Mewakili Kementerian Agama Sulawesi Selatan, Dr. Saenong, Lc., M.A., Kepala Kantor Wilayah, menjelaskan bahwa pesantren kini mendapat perhatian lebih serius dari pemerintah. Hal ini terlihat dengan adanya Undang-Undang Pesantren dan pembentukan Direktorat Jenderal Pesantren. Beliau menyebutkan tiga fungsi utama pesantren, yaitu pendidikan, dakwah, dan pemberdayaan sosial kemasyarakatan. "Pesantren bukan hanya tempat belajar agama, tetapi juga pusat pembentukan akhlak dan penguatan sosial masyarakat," ujarnya.
Dr. Mahmudah, M.Hum., Ketua Pimpinan Wilayah ‘Aisyiyah Sulawesi Selatan, menyampaikan apresiasi mendalam kepada para orang tua yang telah mempercayakan pendidikan putri-putri mereka di PPPUM selama enam tahun. Ia berpendapat bahwa para santriwati adalah bagian dari generasi emas Indonesia yang dipersiapkan menjadi perempuan berkemajuan dan kader ulama. "Ananda sekalian dipersiapkan menjadi pelopor perdamaian, pemimpin yang amanah, serta perempuan yang terus belajar dan berprestasi," ungkap Dr. Mahmudah.
Mahmudah turut mengajak para alumni untuk melanjutkan studi di Institut ‘Aisyiyah Sulawesi Selatan (INASS), yang kini menawarkan lima program studi unggulan: Ekonomi Syariah, Hukum Tata Negara, Manajemen Pendidikan Islam, Pendidikan Bahasa Inggris, dan Pendidikan Agama Islam. Kabar gembira disampaikan Mahmudah khusus bagi santriwati penghafal 30 juz Al-Qur’an. "Bagi ananda hafidzah 30 juz, kami memberikan beasiswa kuliah di Institut ‘Aisyiyah Sulawesi Selatan tanpa tes," katanya, disambut antusiasme hadirin.

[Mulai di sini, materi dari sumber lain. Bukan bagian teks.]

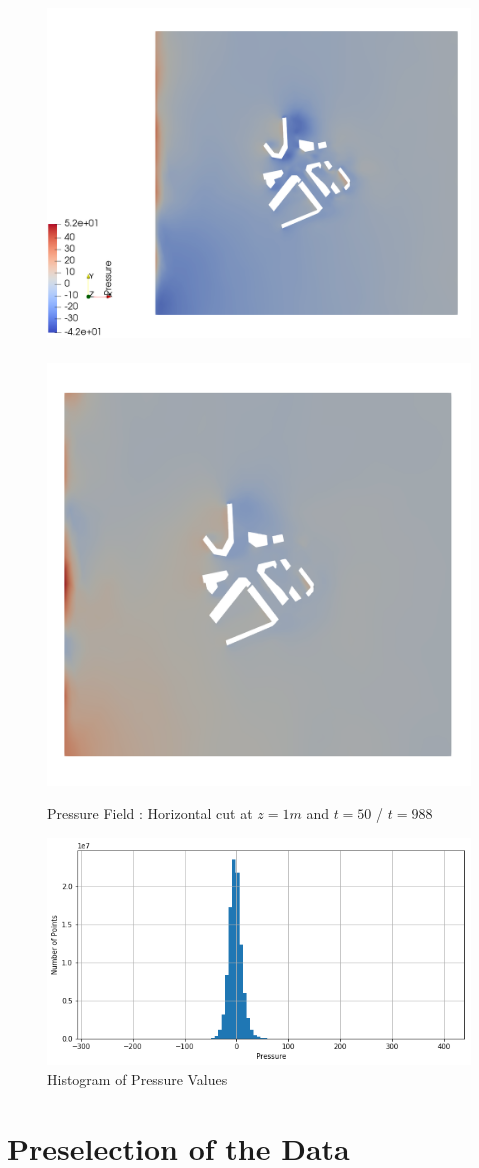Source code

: \begin{figure}[h]
\centering
\includegraphics[height = 0.4 \textwidth]{figures/Analysis/pressure050cutZ1}
~
	\includegraphics[height = 0.4 \textwidth]{figures/Analysis/pressure988cutZ1}
	\caption{Pressure Field : Horizontal cut at $z=1m$ and $t=50$ / $t=988$ }
	\label{fig:pressure:viz988}
\end{figure}

\begin{figure}[h]
\centering
	\includegraphics[width = 0.6 \textwidth]{figures/DataAnalysis/HistoGramPressure}
	\caption{Histogram of Pressure Values}
	\label{fig:pressure:hist}
\end{figure}


\section{Preselection of the Data} \label{sec:preselection}
%
%
%


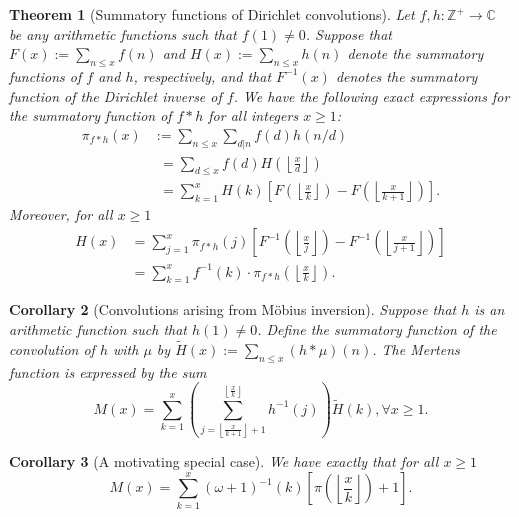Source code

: \documentclass[11pt,reqno,a4letter]{article}
\numberwithin{figure}{section}
\numberwithin{table}{section}
\newcommand{\floor}[1]{\left\lfloor #1 \right\rfloor}
\newcommand{\Floor}[2]{\ensuremath{\left\lfloor \frac{#1}{#2} \right\rfloor}}
\theoremstyle{plain}
\newtheorem{theorem}{Theorem}
\newtheorem{cor}[theorem]{Corollary}
\numberwithin{theorem}{section}
\theoremstyle{definition}
\begin{document}
\begin{theorem}[Summatory functions of Dirichlet convolutions] 
\label{theorem_SummatoryFuncsOfDirCvls} 
Let $f,h: \mathbb{Z}^{+} \rightarrow \mathbb{C}$ be any arithmetic functions such that $f(1) \neq 0$. 
Suppose that $F(x) := \sum_{n \leq x} f(n)$ and $H(x) := \sum_{n \leq x} h(n)$ denote the summatory 
functions of $f$ and $h$, respectively, and that $F^{-1}(x)$ denotes the summatory function of the 
Dirichlet inverse of $f$. We have the following exact expressions for the 
summatory function of $f \ast h$ for all integers $x \geq 1$: 
\begin{align*} 
\pi_{f \ast h}(x) & := \sum_{n \leq x} \sum_{d|n} f(d) h(n/d) \\ 
     & \phantom{:}= \sum_{d \leq x} f(d) H\left(\Floor{x}{d}\right) \\ 
     & \phantom{:}= \sum_{k=1}^{x} H(k) \left[F\left(\Floor{x}{k}\right) - 
     F\left(\Floor{x}{k+1}\right)\right]. 
\end{align*} 
Moreover, for all $x \geq 1$ 
\begin{align*} 
H(x) & = \sum_{j=1}^{x} \pi_{f \ast h}(j) \left[F^{-1}\left(\Floor{x}{j}\right) - 
     F^{-1}\left(\Floor{x}{j+1}\right)\right] \\ 
     & = \sum_{k=1}^{x} f^{-1}(k) \cdot \pi_{f \ast h}\left(\Floor{x}{k}\right). 
\end{align*} 
\end{theorem} 

\begin{cor}[Convolutions arising from M\"obius inversion] 
\label{cor_CvlGAstMu} 
Suppose that $h$ is an arithmetic function such that 
$h(1) \neq 0$. Define the summatory function of 
the convolution of $h$ with $\mu$ by $\widetilde{H}(x) := \sum_{n \leq x} (h \ast \mu)(n)$. 
The Mertens function is expressed by the sum 
\[
M(x) = \sum_{k=1}^{x} \left(\sum_{j=\floor{\frac{x}{k+1}}+1}^{\floor{\frac{x}{k}}} h^{-1}(j)\right) 
     \widetilde{H}(k), \forall x \geq 1. 
\]
\end{cor} 

\begin{cor}[A motivating special case] 
\label{cor_Mx_gInvnPixk_formula} 
We have exactly that for all $x \geq 1$ 
\begin{equation} 
\label{eqn_Mx_gInvnPixk_formula} 
M(x) = \sum_{k=1}^{x} (\omega+1)^{-1}(k) \left[\pi\left(\Floor{x}{k}\right) + 1\right]. 
\end{equation} 
\end{cor} 
\end{document}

Penamatan Santriwati ke-34 PPPUM ‘Aisyiyah Sulawesi Selatan berakhir dengan suasana haru dan kebanggaan. Di tengah dinamika global, pesantren ini terus mengukuhkan perannya sebagai pusat kaderisasi perempuan muslimah berkemajuan, yang tidak hanya unggul dalam bidang akademik, tetapi juga kokoh dalam nilai keislaman, kepemimpinan, dan dakwah kemanusiaan.